For example, as to
[1 2 3 4 5 6]
Shuffle the data while keeping data blocks(including 2 data) as before. And we'll acquire:
[3 4 1 2 5 6]
Any way in Python to do this?
A straightforward way to do this is using the following three steps:
So:
import random
# Import data
data = [1,2,3,4,5,6]
blocksize = 2
# Create blocks
blocks = [data[i:i+blocksize] for i in range(0,len(data),blocksize)]
# shuffle the blocks
random.shuffle(blocks)
# concatenate the shuffled blocks
data[:] = [b for bs in blocks for b in bs]
If you do not want to store the data back in data
, you can simply use:
data = [b for bs in blocks for b in bs]
For this data I obtained:
>>> data
[3, 4, 1, 2, 5, 6]
a second time:
>>> data
[5, 6, 1, 2, 3, 4]
You can use the random
module and call the function random.shuffle()

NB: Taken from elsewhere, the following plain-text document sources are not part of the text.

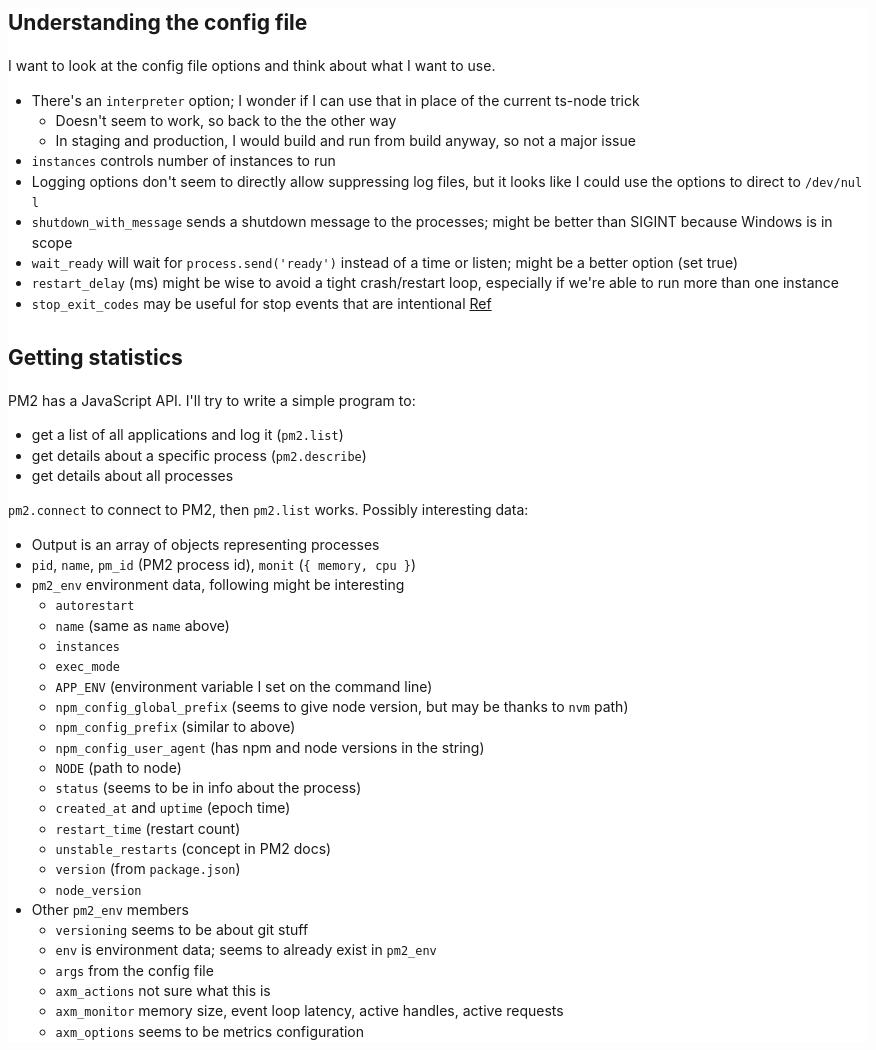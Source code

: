## Understanding the config file

I want to look at the config file options and think about what I want to use.

-  There's an `interpreter` option; I wonder if I can use that in place of the current ts-node trick
   -  Doesn't seem to work, so back to the the other way
   -  In staging and production, I would build and run from build anyway, so not a major issue
-  `instances` controls number of instances to run
-  Logging options don't seem to directly allow suppressing log files, but it looks like I could use the options to direct to `/dev/null`
-  `shutdown_with_message` sends a shutdown message to the processes; might be better than SIGINT because Windows is in scope
-  `wait_ready` will wait for `process.send('ready')` instead of a time or listen; might be a better option (set true)
-  `restart_delay` (ms) might be wise to avoid a tight crash/restart loop, especially if we're able to run more than one instance
-  `stop_exit_codes` may be useful for stop events that are intentional [Ref](https://pm2.keymetrics.io/docs/usage/restart-strategies/)

## Getting statistics

PM2 has a JavaScript API. I'll try to write a simple program to:

-  get a list of all applications and log it (`pm2.list`)
-  get details about a specific process (`pm2.describe`)
-  get details about all processes

`pm2.connect` to connect to PM2, then `pm2.list` works. Possibly interesting data:

-  Output is an array of objects representing processes
-  `pid`, `name`, `pm_id` (PM2 process id), `monit` (`{ memory, cpu }`)
-  `pm2_env` environment data, following might be interesting
   -  `autorestart`
   -  `name` (same as `name` above)
   -  `instances`
   -  `exec_mode`
   -  `APP_ENV` (environment variable I set on the command line)
   -  `npm_config_global_prefix` (seems to give node version, but may be thanks to `nvm` path)
   -  `npm_config_prefix` (similar to above)
   -  `npm_config_user_agent` (has npm and node versions in the string)
   -  `NODE` (path to node)
   -  `status` (seems to be in info about the process)
   -  `created_at` and `uptime` (epoch time)
   -  `restart_time` (restart count)
   -  `unstable_restarts` (concept in PM2 docs)
   -  `version` (from `package.json`)
   -  `node_version`
-  Other `pm2_env` members
   -  `versioning` seems to be about git stuff
   -  `env` is environment data; seems to already exist in `pm2_env`
   -  `args` from the config file
   -  `axm_actions` not sure what this is
   -  `axm_monitor` memory size, event loop latency, active handles, active requests
   -  `axm_options` seems to be metrics configuration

- this will shuffle every element in your list, so break your list into sublists before shuffling
import random, itertools
mylist = [1, 2, 3, 4, 5, 6]
blocks = [mylist[x:x+2] for x in range(0, len(mylist), 2)]
random.shuffle(blocks)
list(itertools.chain.from_iterable(blocks))
>> [3, 4, 1, 2, 5, 6]
With maximal usage of standard methods:
>>> import random, itertools
>>> a
[1, 2, 3, 4, 5, 6]
# group elements by 2
>>> grouped = list(zip(*[iter(a)]*2))
>>> grouped
[(1, 2), (3, 4), (5, 6)]
# shuffle groups
>>> random.shuffle(grouped)
>>> grouped
[(3, 4), (1, 2), (5, 6)]
# flatten groups to list
>>> list(itertools.chain.from_iterable(grouped))
[3, 4, 1, 2, 5, 6]
Simple way
import random
data = [1,2,3,4,5,6]
temp = range(len(data)/2)
random.shuffle(temp)
data_c = data[:]
for i, j in enumerate(temp):
if not i == j:
data_c[i*2],data_c[(i*2)+1] = data[j*2],data[(j*2)+1]
print(data_c)
Output
[1, 2, 5, 6, 3, 4]
There are no builtins, but you can write a small helper to do that for you:
1- create the blocks
2- Shuffle them
3- flatten the blocks and return the resulting shuffled sequence.
import random
def shuffle_by_blocks(seq, blocksize):
blocks = [seq[idx*blocksize: (idx+1)*blocksize] for idx in range(len(seq)//blocksize)]
random.shuffle(blocks)
return [elt for block in blocks for elt in block ]
shuffle_by_blocks([1,2,3,4,5,6], 2)
output sample:
[1, 2, 5, 6, 3, 4]
Somebody asked for a solution using numpy:
>>> import numpy as np
>>> a = np.array([1, 2, 3, 4, 5, 6])
>>> np.random.shuffle(a.reshape((-1, 2)))
>>> a
array([5, 6, 3, 4, 1, 2])
This shuffles the reshaped view in place, but a keeps its original dimensions, so there's no need to reshape back.